Literary reviews by Tim Love.
Warning: Rather than reviews, these are often notes in preparation for reviews that were never finished, or pleas for help with understanding pieces. See Litref Reviews - a rationale for details.

Wednesday, 7 November 2018

"When God is a traveller" by Arundhathi Subramaniam (Bloodaxe, 2014)

Shortlisted for the TS Eliot Prize! I may well have missed loads of allusions, and having read the comments about Where the script ends in the Guardian I may not be giving the poet's arguments sufficient credit (though I think the Guardian's generous). There's lots of white space. A stanza from the first poem is unpromising -

Like others
you wait
in queues
for the drought to end

White space is used in more ways than that, though its purpose (other than to replace underlining) isn't clear to me - e.g.

We who still wander along the shorelines
hoping one day to be stilled

   by the tidal gasp
   of recollection?

We whose fingers still trail the waters,
restless as seaweed,
hoping to snag
the ring in the belly of a deep river fish -

   round   starlit   uncompromised?
(p.21)

and sometimes white space runs riot

Between

us, just this thinnest
skin of disbelief, almost
vanquishable. Al-

most vanquishable.
Almost.
(p.65)

Once I realised that poems are likely to be extended metaphors, reading became easier - and less interesting.

  • The ailing poet examines/ his typescript, adds a comma ... The need to believe language/ will see us through// and that old, old need/ to go, typo-free, to the printer (p.26)
  • And so they pull in their in their limbs/ like ancient drawbridges,// watch roaring desires sputter/ into gentler static// though there were always other ways to get here (p.37)
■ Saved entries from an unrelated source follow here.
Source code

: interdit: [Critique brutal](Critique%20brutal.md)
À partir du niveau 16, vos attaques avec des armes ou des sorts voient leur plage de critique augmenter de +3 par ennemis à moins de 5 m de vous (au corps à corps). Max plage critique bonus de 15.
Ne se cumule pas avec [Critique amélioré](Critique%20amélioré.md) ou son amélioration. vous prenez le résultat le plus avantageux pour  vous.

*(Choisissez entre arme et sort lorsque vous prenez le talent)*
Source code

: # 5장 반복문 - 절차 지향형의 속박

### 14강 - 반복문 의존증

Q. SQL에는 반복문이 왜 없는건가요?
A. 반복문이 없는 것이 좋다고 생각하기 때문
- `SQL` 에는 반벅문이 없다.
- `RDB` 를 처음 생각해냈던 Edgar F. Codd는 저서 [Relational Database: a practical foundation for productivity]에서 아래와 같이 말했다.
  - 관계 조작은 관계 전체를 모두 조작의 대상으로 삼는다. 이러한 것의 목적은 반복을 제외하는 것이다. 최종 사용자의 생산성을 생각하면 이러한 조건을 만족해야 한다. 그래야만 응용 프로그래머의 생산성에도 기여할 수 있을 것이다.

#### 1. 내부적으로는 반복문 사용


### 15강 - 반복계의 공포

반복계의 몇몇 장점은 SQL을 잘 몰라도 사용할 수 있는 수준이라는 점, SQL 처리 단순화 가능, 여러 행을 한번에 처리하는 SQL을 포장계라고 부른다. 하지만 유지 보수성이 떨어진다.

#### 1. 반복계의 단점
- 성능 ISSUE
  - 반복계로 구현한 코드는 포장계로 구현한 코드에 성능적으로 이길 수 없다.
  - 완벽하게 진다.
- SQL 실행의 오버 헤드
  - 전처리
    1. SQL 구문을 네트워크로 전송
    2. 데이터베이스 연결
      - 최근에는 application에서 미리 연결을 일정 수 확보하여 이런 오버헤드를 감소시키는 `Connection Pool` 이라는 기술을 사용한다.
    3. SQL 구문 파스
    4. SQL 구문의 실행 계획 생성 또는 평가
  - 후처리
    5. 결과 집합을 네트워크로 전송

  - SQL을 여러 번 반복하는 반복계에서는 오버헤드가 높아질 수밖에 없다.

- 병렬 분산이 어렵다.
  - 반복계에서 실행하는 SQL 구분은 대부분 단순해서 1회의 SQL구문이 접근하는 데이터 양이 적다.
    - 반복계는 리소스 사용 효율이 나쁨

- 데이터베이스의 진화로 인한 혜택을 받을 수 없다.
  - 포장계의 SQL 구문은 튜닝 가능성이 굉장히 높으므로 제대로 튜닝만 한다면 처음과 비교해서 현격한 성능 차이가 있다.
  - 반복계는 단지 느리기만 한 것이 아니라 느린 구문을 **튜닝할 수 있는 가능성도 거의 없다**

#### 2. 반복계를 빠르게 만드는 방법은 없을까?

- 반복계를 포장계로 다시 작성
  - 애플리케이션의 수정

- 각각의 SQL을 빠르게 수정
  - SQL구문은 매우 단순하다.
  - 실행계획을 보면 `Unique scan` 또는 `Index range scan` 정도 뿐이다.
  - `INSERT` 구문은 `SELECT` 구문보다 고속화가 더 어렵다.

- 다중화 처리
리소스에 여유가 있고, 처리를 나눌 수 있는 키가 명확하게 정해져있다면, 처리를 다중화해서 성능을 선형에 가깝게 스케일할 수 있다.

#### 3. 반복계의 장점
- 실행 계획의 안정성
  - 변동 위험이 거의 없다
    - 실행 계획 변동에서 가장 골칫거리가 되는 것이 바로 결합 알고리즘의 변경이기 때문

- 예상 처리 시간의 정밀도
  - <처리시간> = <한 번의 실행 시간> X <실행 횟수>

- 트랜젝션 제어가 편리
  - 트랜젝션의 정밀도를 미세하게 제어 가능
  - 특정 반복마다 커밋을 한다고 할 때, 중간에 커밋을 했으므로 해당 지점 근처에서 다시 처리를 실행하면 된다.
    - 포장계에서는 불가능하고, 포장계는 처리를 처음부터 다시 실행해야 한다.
I didn't much care for "I speak for those with orange lunch boxes", "Or take Mrs Salim Shaikh", "Transplant" (an extended metaphor), "Poems Matter" (another extended metaphor). I had trouble with some passages where image followed image

  • let warriors with winedark eyes/ and hair rinsed in summer wind// gambol forever with knobble-kneed fawns/ in the ancient forests of memory (p.25). I realise that some of this is ironic, but for me the symbolic meaning's become confused
  • "You and I that Day in Florence" begins with "What were we seeking that supple/ radiant day when// a medieval city rearranged/ its geography, kodaked itself// at several degrees to the sun?" which might sound effective (or at least poetic) initially, but falls apart on a second reading.
  • So this is what you summoned/ those nights/ when the universe seemed not to listen,// not peace,// but this carnival/ of unmooring,// this catamaran love" (p.53). Two hulls, attached, going fast. But carnival about crowds and noise.

Other reviews

  • Sachidananda Maranty (Arundhathi Subramaniam’s lyrical poems on the body and the spirit work themselves tenuously through modernist tradition; emerging translucent in stunningly new incarnations ... The poems in this collection are well crafted and innovative. At their best, the compositions strike us as meteors flashing through the night skies. Occasionally, the inspiration flags, and we have statements rather than what George Eliot calls the ‘picture’.)
  • Keki N Daruwalla (nothing is as it seems; everything is conjoined, paired, stippled; mask and face are one, and mask meets metaphor at the poem's end. ... Handloom and heart will be paired as she moves from 'secular pastels' to 'wear- and- tear polytheism' in the very first poem "Textile." ... You suddenly realise she is not talking of wool, but of old age. And sure enough the poem ends with 'the/darkening/meritocracy/of the heart.' ... Metaphysics gets decanted almost unnoticeably in her work. A better reviewer (god fearing) should look for that vein. She lets down her guard and attributes authorship to Shiva in a poem. One needs to emphasise the way she brings together disparate realities and fuses them. In the end, she leaves us with not just unfinished business with earth and sky, but also with a statement that poems matter.)
  • Madhavankutty Pillai (We think we are manipulating language. Anyone who deals with language with a certain measure of intensity discovers at some point that you can tumble into places that are completely unmapped by language. Where you are no longer playing grand manipulator. It is no longer you calling the shots,” she says.)